Toxicol Sci 2016 Jan 30;149(1):121-33. Epub 2015 Sep 30.
*Center for Brain Repair and Rehabilitation, University of Gothenburg, Gothenburg, SE-40530, Sweden; *Center for Brain Repair and Rehabilitation, University of Gothenburg, Gothenburg, SE-40530, Sweden;
The possibility that exposure to general anesthetics during early life results in long-term impairment of neural function attracted considerable interest over the past decade. Extensive laboratory data suggest that administration of these drugs during critical stages of central nervous system development can lead to cell death, impaired neurogenesis, and synaptic growth as well as cognitive deficits. These observations are corroborated by several recent human epidemiological studies arguing that such cognitive impairment might also occur in humans. Despite the potential public health importance of this issue, several important questions remain open.
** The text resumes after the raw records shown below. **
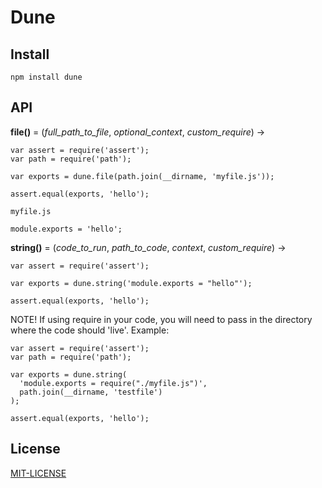 # Dune

## Install

    npm install dune

## API

**file()** = (*full_path_to_file*, *optional_context*, *custom_require*) ->

    var assert = require('assert');
    var path = require('path');

    var exports = dune.file(path.join(__dirname, 'myfile.js'));

    assert.equal(exports, 'hello');

`myfile.js`

    module.exports = 'hello';


**string()** = (*code_to_run*, *path_to_code*, *context*, *custom_require*) ->

    var assert = require('assert');

    var exports = dune.string('module.exports = "hello"');

    assert.equal(exports, 'hello');

NOTE! If using require in your code, you will need to pass in the directory
where the code should 'live'. Example:

    var assert = require('assert');
    var path = require('path');

    var exports = dune.string(
      'module.exports = require("./myfile.js")',
      path.join(__dirname, 'testfile')
    );

    assert.equal(exports, 'hello');

## License

[MIT-LICENSE](http://josh.mit-license.org)
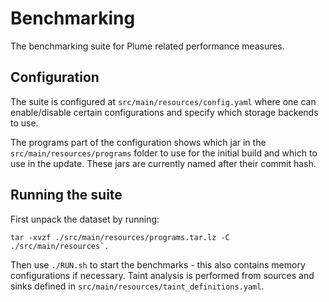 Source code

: # Benchmarking

The benchmarking suite for Plume related performance measures.

## Configuration

The suite is configured at `src/main/resources/config.yaml` where one can enable/disable
certain configurations and specify which storage backends to use.

The programs part of the configuration shows which jar in the `src/main/resources/programs` 
folder to use for the initial build and which to use in the update. These jars are currently
named after their commit hash.

## Running the suite

First unpack the dataset by running: 

    tar -xvzf ./src/main/resources/programs.tar.lz -C ./src/main/resources`.

Then use `./RUN.sh` to start the benchmarks - this also contains memory configurations if necessary.
Taint analysis is performed from sources and sinks defined in `src/main/resources/taint_definitions.yaml`.
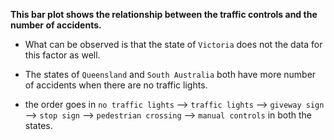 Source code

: **This bar plot shows the relationship between the traffic controls and the number of accidents.**

- What can be observed is that the state of `Victoria` does not the data for this factor as well.

- The states of `Queensland` and `South Australia` both have more number of accidents when there are no traffic lights. 

- the order goes in `no traffic lights` --> `traffic lights` --> `giveway sign` --> `stop sign` --> `pedestrian crossing` --> `manual controls` in both the states. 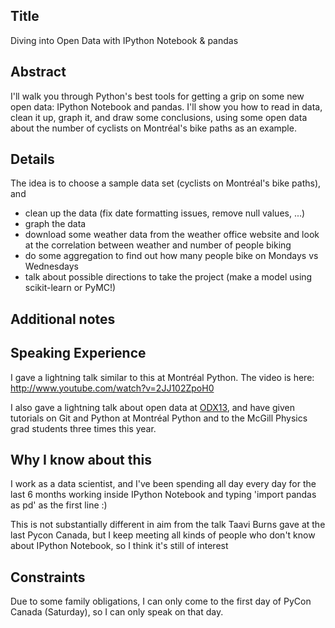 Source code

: Title
-----

Diving into Open Data with IPython Notebook & pandas

Abstract
--------

I'll walk you through Python's best tools for getting a grip on some new
open data: IPython Notebook and pandas. I'll show you how to read in
data, clean it up, graph it, and draw some conclusions, using some open
data about the number of cyclists on Montréal's bike paths as an example.

Details
-------


The idea is to choose a sample data set (cyclists on Montréal's
bike paths), and

* clean up the data (fix date formatting issues, remove null values, ...)
* graph the data
* download some weather data from the weather office website and look at
  the correlation between weather and number of people biking
* do some aggregation to find out how many people bike on
  Mondays vs Wednesdays
* talk about possible directions to take the project (make a model using
  scikit-learn or PyMC!)

Additional notes
----------------

## Speaking Experience

I gave a lightning talk similar to this at Montréal Python. The video
is here: http://www.youtube.com/watch?v=2JJ102ZpoH0

I also gave a lightning talk about open data at
[ODX13](http://odx13.com/), and have given tutorials on Git and Python
at Montréal Python and to the McGill Physics grad students three times
this year.

## Why I know about this

I work as a data scientist, and I've been spending all day every day
for the last 6 months working inside IPython Notebook and typing
'import pandas as pd' as the first line :)

This is not substantially different in aim from the talk Taavi Burns
gave at the last Pycon Canada, but I keep meeting all kinds of people
who don't know about IPython Notebook, so I think it's still of
interest

## Constraints

Due to some family obligations, I can only come to the first day of
PyCon Canada (Saturday), so I can only speak on that day. 

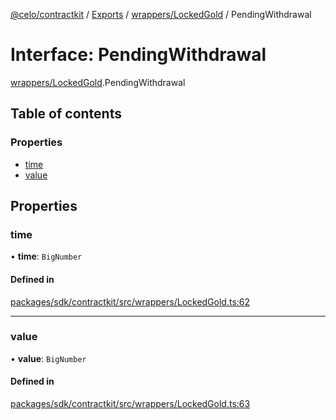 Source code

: [@celo/contractkit](../README.md) / [Exports](../modules.md) / [wrappers/LockedGold](../modules/wrappers_LockedGold.md) / PendingWithdrawal

# Interface: PendingWithdrawal

[wrappers/LockedGold](../modules/wrappers_LockedGold.md).PendingWithdrawal

## Table of contents

### Properties

- [time](wrappers_LockedGold.PendingWithdrawal.md#time)
- [value](wrappers_LockedGold.PendingWithdrawal.md#value)

## Properties

### time

• **time**: `BigNumber`

#### Defined in

[packages/sdk/contractkit/src/wrappers/LockedGold.ts:62](https://github.com/celo-org/developer-tooling/blob/master/packages/sdk/contractkit/src/wrappers/LockedGold.ts#L62)

___

### value

• **value**: `BigNumber`

#### Defined in

[packages/sdk/contractkit/src/wrappers/LockedGold.ts:63](https://github.com/celo-org/developer-tooling/blob/master/packages/sdk/contractkit/src/wrappers/LockedGold.ts#L63)
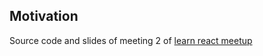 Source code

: <h2>Motivation</h2>
Source code and slides of meeting 2 of <a href='https://www.meetup.com/learn-react-israel/'>learn react meetup</a> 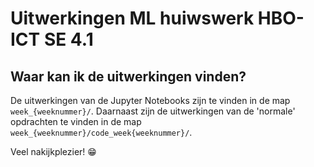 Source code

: # Uitwerkingen ML huiwswerk HBO-ICT SE 4.1
## Waar kan ik de uitwerkingen vinden?
De uitwerkingen van de Jupyter Notebooks zijn te vinden in de map `week_{weeknummer}/`. Daarnaast zijn de uitwerkingen van de 'normale' opdrachten te vinden in de map `week_{weeknummer}/code_week{weeknummer}/`.

Veel nakijkplezier! 😁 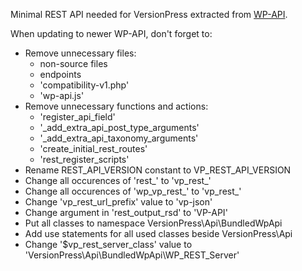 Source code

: Minimal REST API needed for VersionPress extracted from [WP-API](https://github.com/WP-API/WP-API).

When updating to newer WP-API, don't forget to:

- Remove unnecessary files:
    - non-source files
    - endpoints
    - 'compatibility-v1.php'
    - 'wp-api.js'
- Remove unnecessary functions and actions:
    - 'register_api_field'
    - '_add_extra_api_post_type_arguments'
    - '_add_extra_api_taxonomy_arguments'
    - 'create_initial_rest_routes'
    - 'rest_register_scripts'
- Rename REST_API_VERSION constant to VP_REST_API_VERSION
- Change all occurences of 'rest_' to 'vp_rest_'
- Change all occurences of 'wp_vp_rest_' to 'vp_rest_'
- Change 'vp_rest_url_prefix' value to 'vp-json'
- Change <api name='WP-API'> argument in 'rest_output_rsd' to 'VP-API'
- Put all classes to namespace VersionPress\Api\BundledWpApi
- Add use statements for all used classes beside VersionPress\Api
- Change '$vp_rest_server_class' value to 'VersionPress\\Api\\BundledWpApi\\WP_REST_Server'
Amongst them, how the duration of anesthesia exposure impact on outcome is as yet not fully elucidated. To gain insight into this question, here we focused on the short- and long-term impact of a 30-min-long exposure to clinically relevant concentrations of sevoflurane in rat pups at 2 functionally distinct stages of the brain growth spurt. We show that this treatment paradigm induced developmental stage-dependent and brain region-specific acute but not lasting changes in dendritic spine densities. Electrophysiological recordings in hippocampal brain slices from adult animals exposed to anesthesia in the early postnatal period revealed larger paired-pulse facilitation but no changes in the long-term potentiation paradigm when compared with nonanesthetized controls. 5-bromo-2-deoxyuridine pulse and pulse-chase experiments demonstrated that neither proliferation nor differentiation and survival of hippocampal progenitors were affected by sevoflurane exposure. In addition, behavioral testing of short- and long-term memory showed no differences between control and sevoflurane-exposed animals. Overall, these results suggest that brief sevoflurane exposure during critical periods of early postnatal development, although it does not seem to exert major long-term effects on brain circuitry development, can induce subtle changes in synaptic plasticity and spine density of which the physiological significance remains to be determined.